> [DATASET EXTRACT]

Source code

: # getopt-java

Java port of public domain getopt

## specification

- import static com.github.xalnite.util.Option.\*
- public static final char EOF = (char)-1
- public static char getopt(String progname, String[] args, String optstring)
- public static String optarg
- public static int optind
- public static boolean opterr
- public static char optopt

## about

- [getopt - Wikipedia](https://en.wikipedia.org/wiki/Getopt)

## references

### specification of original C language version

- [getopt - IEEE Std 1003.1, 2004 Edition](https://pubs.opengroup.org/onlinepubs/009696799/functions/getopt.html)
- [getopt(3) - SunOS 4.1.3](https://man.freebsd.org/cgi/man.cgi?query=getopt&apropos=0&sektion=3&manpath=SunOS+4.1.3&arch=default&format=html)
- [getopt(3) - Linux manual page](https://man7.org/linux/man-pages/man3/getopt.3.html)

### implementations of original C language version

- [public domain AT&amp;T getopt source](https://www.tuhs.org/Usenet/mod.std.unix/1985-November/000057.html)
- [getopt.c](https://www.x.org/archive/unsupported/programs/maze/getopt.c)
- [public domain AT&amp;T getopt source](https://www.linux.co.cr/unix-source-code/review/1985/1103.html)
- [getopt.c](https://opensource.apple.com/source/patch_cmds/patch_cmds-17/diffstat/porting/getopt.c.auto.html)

> [WHAT YOU SHOULD DO] Tally, in the data above, the lines where the word "String" occurs, and give the figure alone.

> [ANSWER BOX] 2